Playing this a few nights ago, I was enraptured because I had forgotten how utterly unforgiving STALKER was in its opening hour. I was getting back in touch with an old friend and all the memories were flooding back as I slogged my way through the battle and finally got my feet underneath me to begin my attack on the main game. But I also found myself thinking about how hard this would be for a new game to recapture.

Because STALKER was just itself, a game and then a trilogy that made choices, compromises and—let’s be honest—probably some mistakes that turned it into one of the most compelling and singular shooters in history. There was no mystique around it, no maniacal fan base full of people dying to tell you about their favorite STALKER anecdotes at the slightest invitation, or even without an invitation. STALKER was not yet a shorthand for all the other things an open world game could be, and all the things that well-designed emergent systems could do if you just gave them space to interact and react to one another. It didn’t have to worry about being an authentic STALKER game. Nor did it have a decade’s worth of more accessible, more tutorialized open world games to pull from.

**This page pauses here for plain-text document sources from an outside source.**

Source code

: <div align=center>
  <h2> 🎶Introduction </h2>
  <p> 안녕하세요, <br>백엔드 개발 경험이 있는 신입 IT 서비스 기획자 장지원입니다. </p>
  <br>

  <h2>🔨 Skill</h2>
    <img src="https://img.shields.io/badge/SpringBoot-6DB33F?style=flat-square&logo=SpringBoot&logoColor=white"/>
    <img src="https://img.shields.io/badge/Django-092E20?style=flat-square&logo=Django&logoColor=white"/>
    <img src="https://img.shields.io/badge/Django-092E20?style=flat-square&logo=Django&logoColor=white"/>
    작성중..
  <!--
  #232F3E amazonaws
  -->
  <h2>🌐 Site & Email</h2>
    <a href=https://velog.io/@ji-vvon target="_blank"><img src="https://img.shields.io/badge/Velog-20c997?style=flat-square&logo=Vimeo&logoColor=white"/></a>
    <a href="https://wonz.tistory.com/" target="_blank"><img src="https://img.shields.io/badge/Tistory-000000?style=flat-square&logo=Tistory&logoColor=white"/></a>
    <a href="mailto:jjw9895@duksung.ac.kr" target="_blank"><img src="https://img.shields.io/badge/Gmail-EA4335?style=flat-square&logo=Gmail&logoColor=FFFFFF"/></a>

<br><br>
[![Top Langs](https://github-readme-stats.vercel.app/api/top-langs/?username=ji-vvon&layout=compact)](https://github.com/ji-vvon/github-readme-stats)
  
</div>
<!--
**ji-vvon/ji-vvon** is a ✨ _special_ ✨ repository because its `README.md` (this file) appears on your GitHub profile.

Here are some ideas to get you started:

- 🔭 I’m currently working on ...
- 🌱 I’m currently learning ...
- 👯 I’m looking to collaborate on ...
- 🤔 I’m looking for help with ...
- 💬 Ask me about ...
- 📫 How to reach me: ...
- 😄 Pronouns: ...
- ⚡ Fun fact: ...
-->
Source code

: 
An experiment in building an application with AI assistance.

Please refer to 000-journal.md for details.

Any new STALKER, or anyone trying to make something similar, will face countless choices to be weighed against the example and the memory of that original trilogy. It would have to figure out how to update and improve on something whose greatness has always felt at least partially unplanned, a byproduct of naivete, ambition, and happy accident. In some ways, the task is impossible on its face. The moment you ask for a better STALKER, you are asking for the game to pander and to flatter. But revisiting the original now, it’s commanding because it genuinely doesn’t seem to care what you want, or what you expect. A man hands you a loaded 9mm pistol and sixty extra rounds of ammunition. You take it or leave it. The world of STALKER will be fine without you in it.